• [Task]: Using the entries below, show all lines with the string "competing".

(Extracted records)
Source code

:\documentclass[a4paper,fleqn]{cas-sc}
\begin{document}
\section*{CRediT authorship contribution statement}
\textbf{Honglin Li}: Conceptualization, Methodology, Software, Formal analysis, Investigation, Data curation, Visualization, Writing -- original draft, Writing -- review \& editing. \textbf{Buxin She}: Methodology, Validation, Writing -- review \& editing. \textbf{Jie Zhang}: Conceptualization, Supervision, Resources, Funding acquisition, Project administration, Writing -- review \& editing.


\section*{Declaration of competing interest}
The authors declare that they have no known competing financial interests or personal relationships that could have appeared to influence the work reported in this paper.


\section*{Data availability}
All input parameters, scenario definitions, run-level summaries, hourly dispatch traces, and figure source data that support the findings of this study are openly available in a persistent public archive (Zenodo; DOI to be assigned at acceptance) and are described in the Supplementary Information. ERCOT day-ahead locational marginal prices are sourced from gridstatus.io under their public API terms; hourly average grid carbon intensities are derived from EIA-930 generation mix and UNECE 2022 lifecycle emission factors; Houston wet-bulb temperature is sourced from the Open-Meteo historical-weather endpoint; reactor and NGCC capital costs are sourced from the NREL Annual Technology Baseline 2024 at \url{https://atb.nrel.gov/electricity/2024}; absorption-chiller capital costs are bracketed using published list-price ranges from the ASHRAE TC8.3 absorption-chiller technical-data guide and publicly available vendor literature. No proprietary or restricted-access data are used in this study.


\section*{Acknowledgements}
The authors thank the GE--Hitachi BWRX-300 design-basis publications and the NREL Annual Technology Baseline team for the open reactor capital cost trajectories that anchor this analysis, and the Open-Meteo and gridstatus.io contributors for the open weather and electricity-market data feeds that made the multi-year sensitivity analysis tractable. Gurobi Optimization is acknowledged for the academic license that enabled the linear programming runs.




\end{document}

• [Written answer]:
\section*{Declaration of competing interest}
The authors declare that they have no known competing financial interests or personal relationships that could have appeared to influence the work reported in this paper.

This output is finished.